>>>>>
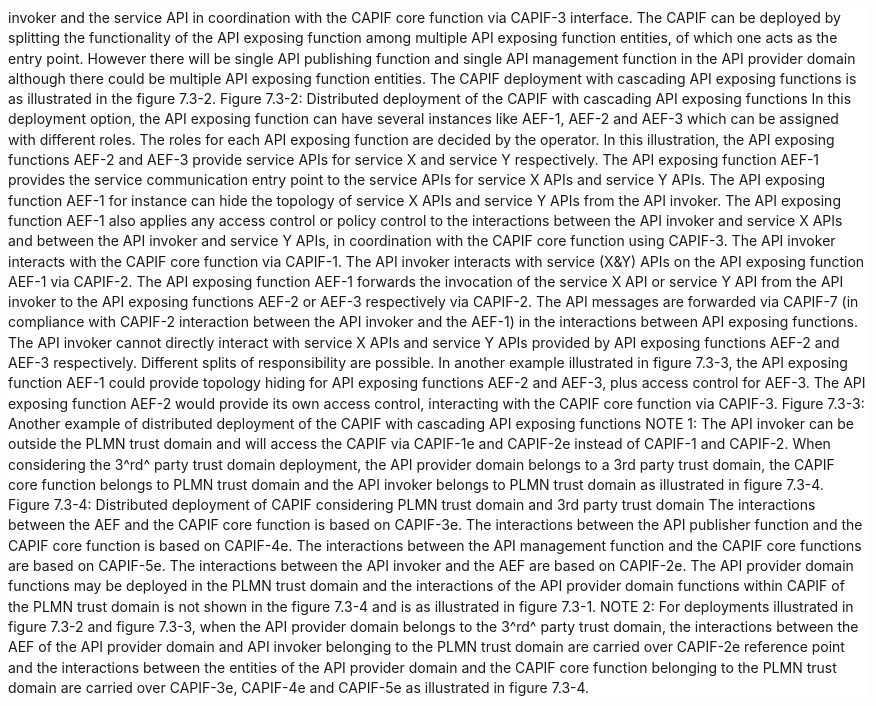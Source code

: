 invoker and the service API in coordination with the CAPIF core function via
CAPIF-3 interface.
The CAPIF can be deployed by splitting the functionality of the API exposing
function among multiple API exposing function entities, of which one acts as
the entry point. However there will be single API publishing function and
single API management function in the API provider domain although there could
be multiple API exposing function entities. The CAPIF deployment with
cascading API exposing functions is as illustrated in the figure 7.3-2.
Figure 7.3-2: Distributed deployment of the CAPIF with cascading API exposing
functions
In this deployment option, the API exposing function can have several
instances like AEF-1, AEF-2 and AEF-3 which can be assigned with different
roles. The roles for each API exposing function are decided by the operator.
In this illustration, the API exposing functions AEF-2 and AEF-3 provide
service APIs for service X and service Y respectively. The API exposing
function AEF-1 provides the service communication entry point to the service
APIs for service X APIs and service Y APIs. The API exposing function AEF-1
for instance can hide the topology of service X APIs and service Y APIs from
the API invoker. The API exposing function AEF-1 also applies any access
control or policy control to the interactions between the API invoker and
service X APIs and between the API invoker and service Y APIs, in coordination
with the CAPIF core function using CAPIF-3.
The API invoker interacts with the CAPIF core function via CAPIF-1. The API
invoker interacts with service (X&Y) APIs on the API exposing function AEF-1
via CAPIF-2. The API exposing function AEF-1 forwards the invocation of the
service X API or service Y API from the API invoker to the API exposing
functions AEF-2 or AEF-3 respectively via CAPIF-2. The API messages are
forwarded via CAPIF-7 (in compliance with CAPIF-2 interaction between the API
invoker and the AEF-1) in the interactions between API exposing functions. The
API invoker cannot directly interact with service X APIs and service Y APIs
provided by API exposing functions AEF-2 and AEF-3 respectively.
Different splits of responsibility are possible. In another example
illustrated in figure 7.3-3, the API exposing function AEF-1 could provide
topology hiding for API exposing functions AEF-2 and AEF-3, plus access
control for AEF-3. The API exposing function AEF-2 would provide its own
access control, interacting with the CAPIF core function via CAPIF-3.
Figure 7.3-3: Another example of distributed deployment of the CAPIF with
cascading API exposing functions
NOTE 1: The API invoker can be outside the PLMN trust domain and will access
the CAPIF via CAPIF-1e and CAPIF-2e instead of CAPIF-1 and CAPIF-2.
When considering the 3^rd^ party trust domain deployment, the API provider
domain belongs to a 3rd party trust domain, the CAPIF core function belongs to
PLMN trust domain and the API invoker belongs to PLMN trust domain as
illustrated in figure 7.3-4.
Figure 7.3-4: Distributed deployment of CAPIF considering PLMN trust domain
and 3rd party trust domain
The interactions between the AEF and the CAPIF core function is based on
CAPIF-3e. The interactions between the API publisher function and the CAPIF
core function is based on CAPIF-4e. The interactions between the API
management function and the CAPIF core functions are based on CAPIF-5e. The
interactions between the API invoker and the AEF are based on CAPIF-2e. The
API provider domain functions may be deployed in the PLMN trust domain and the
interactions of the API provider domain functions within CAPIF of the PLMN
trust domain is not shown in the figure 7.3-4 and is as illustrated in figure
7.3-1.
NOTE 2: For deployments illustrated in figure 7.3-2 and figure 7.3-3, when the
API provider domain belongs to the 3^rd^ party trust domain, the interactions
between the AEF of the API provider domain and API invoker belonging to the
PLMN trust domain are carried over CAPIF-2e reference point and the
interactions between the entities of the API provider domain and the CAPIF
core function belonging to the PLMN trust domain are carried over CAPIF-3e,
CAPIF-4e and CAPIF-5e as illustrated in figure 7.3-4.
<<<<<
>>>>>
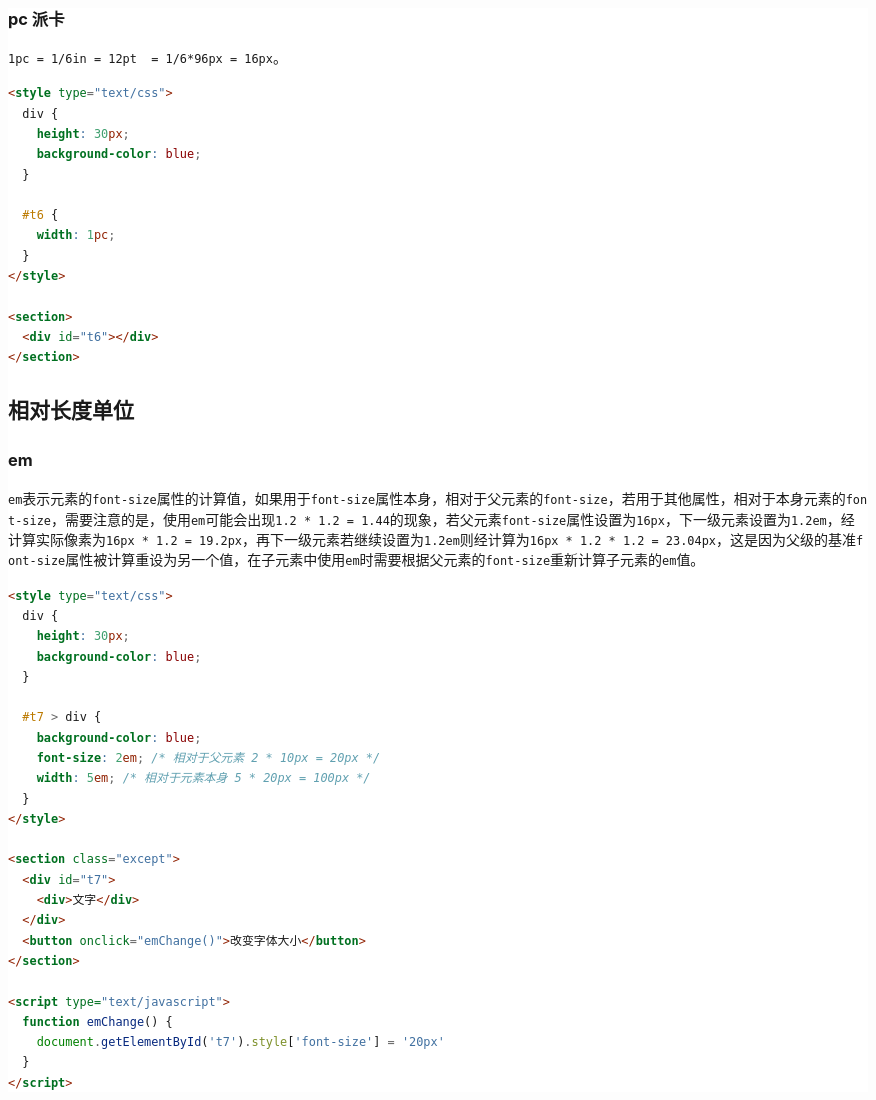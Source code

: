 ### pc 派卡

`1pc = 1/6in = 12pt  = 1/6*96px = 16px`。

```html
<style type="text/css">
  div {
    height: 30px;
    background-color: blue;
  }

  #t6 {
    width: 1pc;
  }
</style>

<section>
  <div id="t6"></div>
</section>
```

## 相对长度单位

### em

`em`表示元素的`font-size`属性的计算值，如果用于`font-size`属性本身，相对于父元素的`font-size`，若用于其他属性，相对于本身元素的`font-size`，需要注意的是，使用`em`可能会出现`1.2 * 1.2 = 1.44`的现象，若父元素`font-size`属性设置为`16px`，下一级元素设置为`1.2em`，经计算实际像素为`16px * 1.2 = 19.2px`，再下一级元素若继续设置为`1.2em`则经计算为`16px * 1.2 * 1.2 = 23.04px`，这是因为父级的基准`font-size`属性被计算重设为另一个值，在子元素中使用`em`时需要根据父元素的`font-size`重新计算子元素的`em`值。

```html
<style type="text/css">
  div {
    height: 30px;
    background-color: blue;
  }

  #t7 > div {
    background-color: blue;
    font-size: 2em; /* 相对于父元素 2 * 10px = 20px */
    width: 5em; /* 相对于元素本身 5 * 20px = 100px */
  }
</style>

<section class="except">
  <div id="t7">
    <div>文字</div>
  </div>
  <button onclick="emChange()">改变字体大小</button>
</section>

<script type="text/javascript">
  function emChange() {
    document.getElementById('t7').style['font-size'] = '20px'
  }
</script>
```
<<<<<
▶ _YOUR INSTRUCTIONS_
Pull every line containing the word "service" out of the material.

▶ _YOUR SOLUTION_
: invoker and the service API in coordination with the CAPIF core function via
service APIs for service X and service Y respectively. The API exposing
function AEF-1 provides the service communication entry point to the service
APIs for service X APIs and service Y APIs. The API exposing function AEF-1
for instance can hide the topology of service X APIs and service Y APIs from
service X APIs and between the API invoker and service Y APIs, in coordination
invoker interacts with service (X&Y) APIs on the API exposing function AEF-1
service X API or service Y API from the API invoker to the API exposing
API invoker cannot directly interact with service X APIs and service Y APIs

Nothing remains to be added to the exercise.